Gigantes emergentes como a China investem pesado em fontes renováveis, mas é no tripé carvão, óleo e gás que se apoiam para mover fábricas, erguer cidades e atender às necessidades dos cidadãos. A Agência Internacional de Energia (IEA) projeta que as fontes fósseis sigam em ascensão – cada vez mais lenta – e correspondam a 75% da matriz energética global em 2040. Ainda que, proporcionalmente, a dependência de combustíveis fósseis tenda a diminuir, o mix energético final fará ainda mais fumaça do que atualmente.
– Enquanto houver óleo barato ou acessível em grande quantidade, com o nível de produção elevado, vamos continuar usando. Hoje há momentos em que o petróleo é mais barato do que a água, com toda a logística para a extração – afirma Gerson Fauth, professor da pós-graduação em Geologia da Unisinos.
A perspectiva de escassez de combustíveis fósseis tem sido ofuscada pela descoberta de novas reservas, como o Pré-Sal brasileiro, e pelo desenvolvimento de tecnologias como o fraturamento hidráulico. Países extraem petróleo e gás de reservatórios outrora inexploráveis, bombeando água, areia e produtos químicos para fraturar a rocha no subterrâneo e liberar a guloseima energética.
A exploração dessas jazidas alternativas fez dos Estados Unidos o maior produtor de óleo e gás do mundo e ajudou a derrubar os preços das commodities. Menos poluente dos combustíveis fósseis, o gás abundante permitiu que os EUA regredissem ao patamar de emissões de 1998. No entanto, as fontes alternativas são, como o nome sugere, um território menos familiar e seguro. Teme-se que a disseminação do fracking aumente os riscos de contaminação de águas subterrâneas e até de terremotos, como alguns estudos da tecnologia já alertaram.
Sujos mais limpos
Transformar a infraestrutura energética é um processo custoso e demorado. Segundo o Painel Intergovernamental sobre Mudanças Climáticas da ONU, insistir na prevalência de fósseis em 2050 trará consequências desastrosas e permanentes. Ciente de que o aquecimento global não está preocupado com nossas dificuldades de transição, a indústria busca processos mais eficientes, seguros e limpos de geração. Se é para construir hidrelétricas, que sejam menores, sem grandes reservatórios. Se teremos novas plantas nucleares, que empreguem reatores mais seguros.
– Já que temos de usar petróleo, carvão e gás e lançar CO2 na atmosfera, que façamos da melhor forma possível, com equipamentos que aproveitem o máximo de energia destes combustíveis – define Maria Luiza Indrusiak.

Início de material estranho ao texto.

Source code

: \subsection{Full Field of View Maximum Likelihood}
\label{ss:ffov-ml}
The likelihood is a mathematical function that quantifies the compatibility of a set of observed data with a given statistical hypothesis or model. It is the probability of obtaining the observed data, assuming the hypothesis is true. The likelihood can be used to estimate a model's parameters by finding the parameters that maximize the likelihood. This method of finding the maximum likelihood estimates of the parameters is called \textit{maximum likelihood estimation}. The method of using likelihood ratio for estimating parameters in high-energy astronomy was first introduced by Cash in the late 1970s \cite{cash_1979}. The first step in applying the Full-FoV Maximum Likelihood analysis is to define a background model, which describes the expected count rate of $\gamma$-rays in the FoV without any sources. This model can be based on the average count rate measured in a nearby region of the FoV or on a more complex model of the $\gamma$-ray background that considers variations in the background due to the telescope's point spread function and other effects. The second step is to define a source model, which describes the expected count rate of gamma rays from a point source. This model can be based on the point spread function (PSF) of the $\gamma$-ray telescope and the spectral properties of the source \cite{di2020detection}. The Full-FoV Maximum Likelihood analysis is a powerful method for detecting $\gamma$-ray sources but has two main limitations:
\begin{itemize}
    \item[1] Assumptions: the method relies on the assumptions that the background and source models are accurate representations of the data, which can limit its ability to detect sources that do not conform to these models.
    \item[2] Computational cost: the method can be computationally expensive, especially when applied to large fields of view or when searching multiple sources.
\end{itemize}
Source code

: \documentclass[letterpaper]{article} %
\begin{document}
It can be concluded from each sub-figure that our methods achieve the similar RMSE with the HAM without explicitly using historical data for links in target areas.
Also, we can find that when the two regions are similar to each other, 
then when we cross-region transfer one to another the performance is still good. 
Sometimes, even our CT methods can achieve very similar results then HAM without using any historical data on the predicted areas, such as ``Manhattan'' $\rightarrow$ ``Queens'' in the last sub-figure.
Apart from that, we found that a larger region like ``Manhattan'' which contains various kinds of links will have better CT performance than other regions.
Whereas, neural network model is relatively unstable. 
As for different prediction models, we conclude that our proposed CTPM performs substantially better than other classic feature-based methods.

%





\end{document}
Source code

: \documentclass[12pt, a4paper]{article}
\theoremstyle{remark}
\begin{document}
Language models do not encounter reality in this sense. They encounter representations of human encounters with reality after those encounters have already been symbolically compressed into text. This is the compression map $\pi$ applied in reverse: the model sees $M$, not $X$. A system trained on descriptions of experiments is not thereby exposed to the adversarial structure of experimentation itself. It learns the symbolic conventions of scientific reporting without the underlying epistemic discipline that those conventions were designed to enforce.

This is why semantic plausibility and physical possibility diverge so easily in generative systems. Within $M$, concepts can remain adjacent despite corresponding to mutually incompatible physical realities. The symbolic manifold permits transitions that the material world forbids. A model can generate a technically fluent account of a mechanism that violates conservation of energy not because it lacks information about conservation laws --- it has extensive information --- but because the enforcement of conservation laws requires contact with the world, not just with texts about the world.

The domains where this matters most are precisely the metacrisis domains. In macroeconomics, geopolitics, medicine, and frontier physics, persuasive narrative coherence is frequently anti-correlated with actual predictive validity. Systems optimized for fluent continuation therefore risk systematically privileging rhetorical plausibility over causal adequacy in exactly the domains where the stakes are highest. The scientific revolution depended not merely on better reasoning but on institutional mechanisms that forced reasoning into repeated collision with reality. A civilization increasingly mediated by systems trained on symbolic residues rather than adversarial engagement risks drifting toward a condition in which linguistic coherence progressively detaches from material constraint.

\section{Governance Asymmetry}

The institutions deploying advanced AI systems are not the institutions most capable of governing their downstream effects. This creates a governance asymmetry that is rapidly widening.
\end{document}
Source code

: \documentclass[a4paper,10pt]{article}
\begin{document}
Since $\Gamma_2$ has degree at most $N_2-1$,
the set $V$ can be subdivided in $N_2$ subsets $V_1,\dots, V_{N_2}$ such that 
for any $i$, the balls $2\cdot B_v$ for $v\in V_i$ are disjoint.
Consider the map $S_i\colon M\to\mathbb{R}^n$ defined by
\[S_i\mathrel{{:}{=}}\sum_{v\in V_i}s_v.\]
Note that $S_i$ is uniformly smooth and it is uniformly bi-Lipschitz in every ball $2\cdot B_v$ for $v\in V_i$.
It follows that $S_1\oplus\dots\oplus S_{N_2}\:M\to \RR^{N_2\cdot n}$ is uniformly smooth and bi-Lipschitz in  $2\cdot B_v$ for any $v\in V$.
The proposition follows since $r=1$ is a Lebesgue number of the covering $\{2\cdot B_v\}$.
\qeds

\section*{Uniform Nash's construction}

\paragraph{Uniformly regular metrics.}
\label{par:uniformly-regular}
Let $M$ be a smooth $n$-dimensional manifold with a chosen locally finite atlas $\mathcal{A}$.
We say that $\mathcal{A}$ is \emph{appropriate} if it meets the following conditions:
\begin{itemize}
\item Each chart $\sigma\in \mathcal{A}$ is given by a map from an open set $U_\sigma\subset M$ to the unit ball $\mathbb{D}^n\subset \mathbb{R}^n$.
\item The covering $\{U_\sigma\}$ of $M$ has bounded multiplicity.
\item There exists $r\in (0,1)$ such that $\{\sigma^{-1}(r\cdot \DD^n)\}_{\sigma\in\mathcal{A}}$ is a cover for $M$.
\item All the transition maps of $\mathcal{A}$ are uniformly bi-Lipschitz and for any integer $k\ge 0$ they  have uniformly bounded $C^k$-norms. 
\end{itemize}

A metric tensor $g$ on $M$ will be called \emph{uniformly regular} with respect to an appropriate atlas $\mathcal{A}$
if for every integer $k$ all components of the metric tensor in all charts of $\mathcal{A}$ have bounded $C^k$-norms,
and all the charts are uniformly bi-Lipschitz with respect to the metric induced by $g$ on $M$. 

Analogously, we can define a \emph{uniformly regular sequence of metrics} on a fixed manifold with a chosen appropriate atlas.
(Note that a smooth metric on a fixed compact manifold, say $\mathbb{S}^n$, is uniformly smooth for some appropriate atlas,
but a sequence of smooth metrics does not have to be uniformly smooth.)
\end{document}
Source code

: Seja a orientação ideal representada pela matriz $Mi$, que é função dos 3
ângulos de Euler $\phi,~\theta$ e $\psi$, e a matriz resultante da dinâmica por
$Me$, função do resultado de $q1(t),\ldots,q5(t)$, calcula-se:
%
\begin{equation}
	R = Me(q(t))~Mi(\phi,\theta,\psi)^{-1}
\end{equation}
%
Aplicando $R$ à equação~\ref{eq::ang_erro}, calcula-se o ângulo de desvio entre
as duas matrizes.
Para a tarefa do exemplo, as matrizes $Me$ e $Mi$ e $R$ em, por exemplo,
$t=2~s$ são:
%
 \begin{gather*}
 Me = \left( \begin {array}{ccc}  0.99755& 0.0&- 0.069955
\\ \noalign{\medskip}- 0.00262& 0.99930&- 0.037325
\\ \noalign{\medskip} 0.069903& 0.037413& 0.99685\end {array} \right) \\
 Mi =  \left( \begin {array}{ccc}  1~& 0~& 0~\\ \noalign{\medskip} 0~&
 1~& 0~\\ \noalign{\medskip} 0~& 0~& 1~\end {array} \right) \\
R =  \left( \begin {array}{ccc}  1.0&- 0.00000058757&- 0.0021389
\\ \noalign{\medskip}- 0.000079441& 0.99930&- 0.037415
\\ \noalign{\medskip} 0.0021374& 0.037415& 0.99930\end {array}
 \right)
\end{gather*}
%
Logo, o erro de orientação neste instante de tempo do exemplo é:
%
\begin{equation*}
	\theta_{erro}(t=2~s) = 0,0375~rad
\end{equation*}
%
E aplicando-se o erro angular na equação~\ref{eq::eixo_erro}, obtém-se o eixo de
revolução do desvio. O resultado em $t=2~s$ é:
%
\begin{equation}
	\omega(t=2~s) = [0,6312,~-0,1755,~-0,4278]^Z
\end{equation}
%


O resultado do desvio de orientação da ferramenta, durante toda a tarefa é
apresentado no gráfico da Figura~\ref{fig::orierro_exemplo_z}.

O carvão deve responder por, pelo menos, 30% da matriz energética global em 2040. Será uma fonte importante na África Subsaariana, ávida por energia e com grandes reservas do combustível. Aposta-se no chamado “carvão limpo” para mitigar os danos do combustível, com processos como filtragem de partículas e neutralização de gases causadores da chuva ácida.
– O gás que temos mais dificuldade de retirar do processo é o CO2. Fazer a filtragem e separar o CO2 ainda é muito caro, mas tem muita gente trabalhando nisso e muitos avanços a serem feitos – afirma Maria Luiza.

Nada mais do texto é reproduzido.